O Museu Nacional de Belas Artes (MNBA), no Rio de Janeiro, completa nessa quarta-feira, 13 de janeiro, 73 anos de existência. Para celebrar, diversas exposições serão abertas neste dia, dentre elas os acervos de pinturas de dois mestres das artes, Eugène Boudin e Frans Post; além das obras de Yedda e Augusto Frederico Schmidt. Na ocasião, também haverá o lançamento das publicações do Arte em Diálogo.
Após três anos longe dos olhos do público, o MNBA volta a exibir, até 7 de março, doze obras da coleção Eugène Boudin e cinco de Frans Post, respectivamente nas salas Clarival Valadares e Joaquim Lebreton. Post aportou no Brasil em 1637, junto com a comitiva do conde Mauricio de Nassau. O artista holandês aperfeiçou-se em registrar a fauna e a flora de Pernambuco, eternizando a rica arquitetura colonial, a moradia de índios e os imponentes engenhos de açúcar do Nordeste.
Já o francês Eugène Boudin é uma figura expressiva no cenário artístico mundial, e é tido como o precursor do movimento impressionista. Em 1874, integrou a famosa exposição em Paris que deu início ao impressionismo e que reuniu nada menos do que Monet, Renoir e Alfred Sisley, entre outros, que confrontaram a arte acadêmica de então.
A mostra Às voltas com o galo branco… exibirá 62 obras do espólio Yedda e Augusto Frederico Schmidt, doadas ao MNBA no segundo semestre de 2009. A mostra reúne exemplares de destaque das artes plásticas do Brasil, Américas, Europa e Ásia, que remontam ao século XVIII, incluindo nomes representativos da arte moderna brasileira e estrangeira.
O lançamento das publicações Arte em Diálogo, que transcreve as palestras com artistas realizadas uma vez por semana, no MNBA, contemplará os seguintes artistas: Flavio Shiró, Daniel Senise, Gonçalo Ivo e Luiz Áquila. Nestes eventos, os artistas falam sobre seu processo criativo, sua poética, as interfaces de sua obra com mestres de hoje e do passado, a especificidade de sua obra, e a trajetória dela ao longo do tempo.
Criado pela Lei nº 378, de 13 de janeiro de 1937, sua inauguração se deu no dia 19 de agosto de 1938, com a presença do então presidente Getúlio Vargas.
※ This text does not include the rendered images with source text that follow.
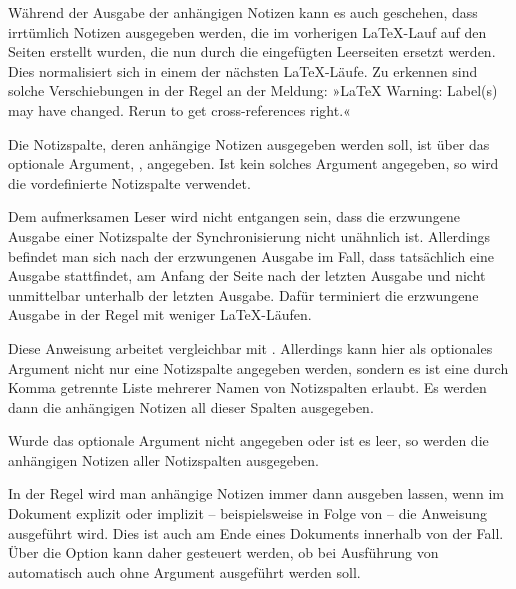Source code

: Während der Ausgabe der anhängigen Notizen kann es auch geschehen, dass
irrtümlich Notizen ausgegeben werden, die im
vorherigen \LaTeX-Lauf auf den Seiten erstellt wurden, die nun durch die
eingefügten Leerseiten ersetzt werden. Dies normalisiert sich in einem der
nächsten \LaTeX-Läufe. Zu erkennen sind solche Verschiebungen in der Regel an
der Meldung: »\LaTeX{} Warning: Label(s) may have changed. Rerun to get
cross-references right.«

Die Notizspalte, deren anhängige Notizen ausgegeben werden soll, ist über das
optionale Argument, , angegeben. Ist kein solches
Argument angegeben, so wird die vordefinierte Notizspalte 
verwendet.

Dem aufmerksamen Leser wird
nicht entgangen sein, dass die erzwungene Ausgabe einer Notizspalte der
Synchronisierung nicht unähnlich ist. Allerdings befindet man sich nach der
erzwungenen Ausgabe im Fall, dass tatsächlich eine Ausgabe stattfindet, am
Anfang der Seite nach der letzten Ausgabe und nicht unmittelbar unterhalb der
letzten Ausgabe. Dafür terminiert die erzwungene Ausgabe in der Regel mit
weniger \LaTeX-Läufen.%
\EndIndexGroup


\begin{Declaration}
\end{Declaration}
Diese Anweisung arbeitet vergleichbar mit
. Allerdings kann hier als optionales
Argument nicht nur eine Notizspalte angegeben werden, sondern es ist eine
durch Komma getrennte Liste mehrerer Namen von Notizspalten erlaubt. Es werden
dann die anhängigen Notizen all dieser Spalten ausgegeben.

Wurde das optionale Argument nicht angegeben oder ist es leer, so werden die
anhängigen Notizen aller Notizspalten ausgegeben.%
\EndIndexGroup


\begin{Declaration}
\end{Declaration}
In der Regel wird man anhängige Notizen immer dann ausgeben lassen, wenn im
Dokument explizit oder implizit -- beispielsweise in Folge von
 -- die Anweisung 
ausgeführt wird. Dies ist auch am Ende eines Dokuments innerhalb von
 der Fall. Über die Option
 kann daher gesteuert werden, ob bei Ausführung
von  automatisch auch
 ohne Argument ausgeführt werden
soll.

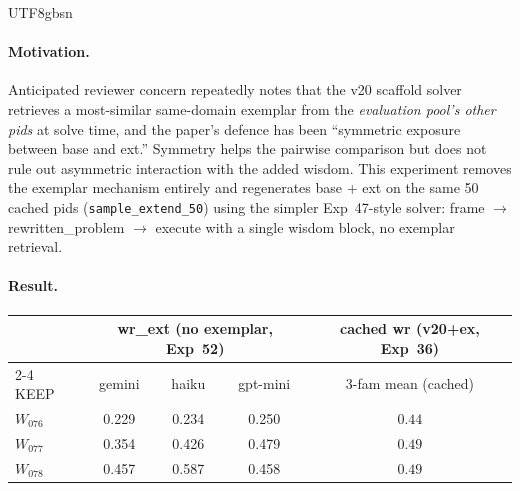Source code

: \documentclass{article}
\begin{document}
\begin{CJK*}{UTF8}{gbsn}
\paragraph{Motivation.} Anticipated reviewer concern repeatedly notes
that the v20 scaffold solver retrieves a most-similar same-domain
exemplar from the \emph{evaluation pool's other pids} at solve
time, and the paper's defence has been ``symmetric exposure
between base and ext.'' Symmetry helps the pairwise comparison
but does not rule out asymmetric interaction with the added
wisdom. This experiment removes the exemplar mechanism entirely
and regenerates base + ext on the same 50 cached pids
(\texttt{sample\_extend\_50}) using the simpler Exp~47-style
solver: frame \(\to\) rewritten\_problem \(\to\) execute with a
single wisdom block, no exemplar retrieval.

\paragraph{Result.}

\begin{center}\small
\begin{tabular}{l c c c c}
  \toprule
  & \multicolumn{3}{c}{wr\_ext (no exemplar, Exp~52)} & cached wr (v20+ex, Exp~36) \\
  \cmidrule(lr){2-4}
  KEEP & gemini & haiku & gpt-mini & 3-fam mean (cached) \\
  \midrule
  \(W_{076}\) & 0.229 & 0.234 & 0.250 & \(\mathbf{0.44}\) \\
  \(W_{077}\) & 0.354 & 0.426 & 0.479 & \(\mathbf{0.49}\) \\
  \(W_{078}\) & 0.457 & 0.587 & 0.458 & \(\mathbf{0.49}\) \\
  \bottomrule
\end{tabular}
\end{center}


\end{CJK*}
\end{document}
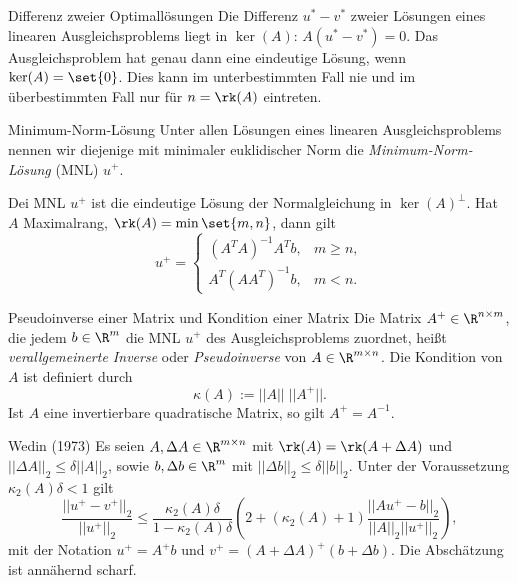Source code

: \begin{karte}{Differenz zweier Optimallösungen}
    Die Differenz \( u^* - v^* \) zweier Lösungen eines linearen Ausgleichsproblems 
    liegt in \( \ker(A) \): \( A(u^* - v^*) = 0 \). Das Ausgleichsproblem hat genau dann 
    eine eindeutige Lösung, wenn \( \ker(A) = \set{0} \). Dies kann im unterbestimmten 
    Fall nie und im überbestimmten Fall nur für \( n = \rk(A) \) eintreten.
\end{karte}

\begin{karte}{Minimum-Norm-Lösung}
    Unter allen Lösungen eines linearen Ausgleichsproblems nennen wir diejenige mit 
    minimaler euklidischer Norm die \textit{Minimum-Norm-Lösung} (MNL) \(u^+\).

    Dei MNL \(u^+\) ist die eindeutige Lösung der Normalgleichung in 
    \( \ker(A)^\bot \). Hat \(A\) Maximalrang, \( \rk(A) = \min\set{m,n} \), dann gilt 
    \[ u^+ = \begin{cases}
        (A^T A)^{-1} A^T b, & m \geq n, \\
        A^T (A A^T)^{-1} b, & m < n.
    \end{cases} \]
\end{karte}

\begin{karte}{Pseudoinverse einer Matrix und Kondition einer Matrix}
    Die Matrix \( A^+ \in \R^{n\times m} \), die jedem \( b\in \R^m \) die 
    MNL \(u^+\) des Ausgleichsproblems zuordnet, heißt 
    \textit{verallgemeinerte Inverse} oder \textit{Pseudoinverse} von \(A \in\R^{m\times n}\).
    Die Kondition von \(A\) ist definiert durch 
    \[ \kappa(A) := ||A|| \; ||A^+||. \]
    Ist \(A\) eine invertierbare quadratische Matrix, so gilt \( A^+ = A^{-1} \).
\end{karte}

\begin{karte}{Wedin (1973)}
    Es seien \(A, \Delta A \in \R^{m \times n}\) mit \( \rk(A) = \rk(A + \Delta A) \)
    und \( ||\Delta A||_2 \leq \delta ||A||_2 \), sowie \( b, \Delta b \in \R^m \) 
    mit \( ||\Delta b||_2 \leq \delta ||b||_2 \). Unter der Voraussetzung \( \kappa_2(A)\delta < 1 \) gilt 
    \[ \frac{ ||u^+ - v^+ ||_2 }{ ||u^+||_2 } \leq \frac{ \kappa_2(A)\delta }{ 1 - \kappa_2(A)\delta }
    \left( 2 + (\kappa_2(A) + 1)\frac{ ||Au^+ - b||_2 }{ ||A||_2||u^+||_2 } \right), \]
    mit der Notation \( u^+ = A^+ b \) und \( v^+ = (A + \Delta A)^+ (b + \Delta b) \). 
    Die Abschätzung ist annähernd scharf.
\end{karte}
A nova instituição instalou-se desde a sua criação no edifício da Escola Nacional de Belas Artes, na Avenida Rio Branco, 199, no Rio de Janeiro. O arquiteto autor do projeto foi um dos mestres da Escola, Adolfo Morales de Los Rios (1858-1928).
O edifício foi elaborado no estilo fin-de-siècle e lembra certos palácios renascentistas franceses (influência do Louvre de Paris, por exemplo), além de apresentar características formais neoclássicas. É a instituição do Brasil que possui a maior e mais importante coleção de arte brasileira do Século XIX. No total, atualmente, o acervo conta com cerca de 60 mil itens, incluindo coleções de pintura, arte sobre papel, escultura, acervo bibliográfico, documentos, dentre outros, distribuídos em 18 mil m² de área construída.
O MNBA é vinculado ao Instituto Brasileiro de Museus(Ibram), integrante do Ministério da Cultura, e destina-se à aquisição, conservação e divulgação de obras de arte que evidenciem a evolução da produção artística brasileira e estrangeira.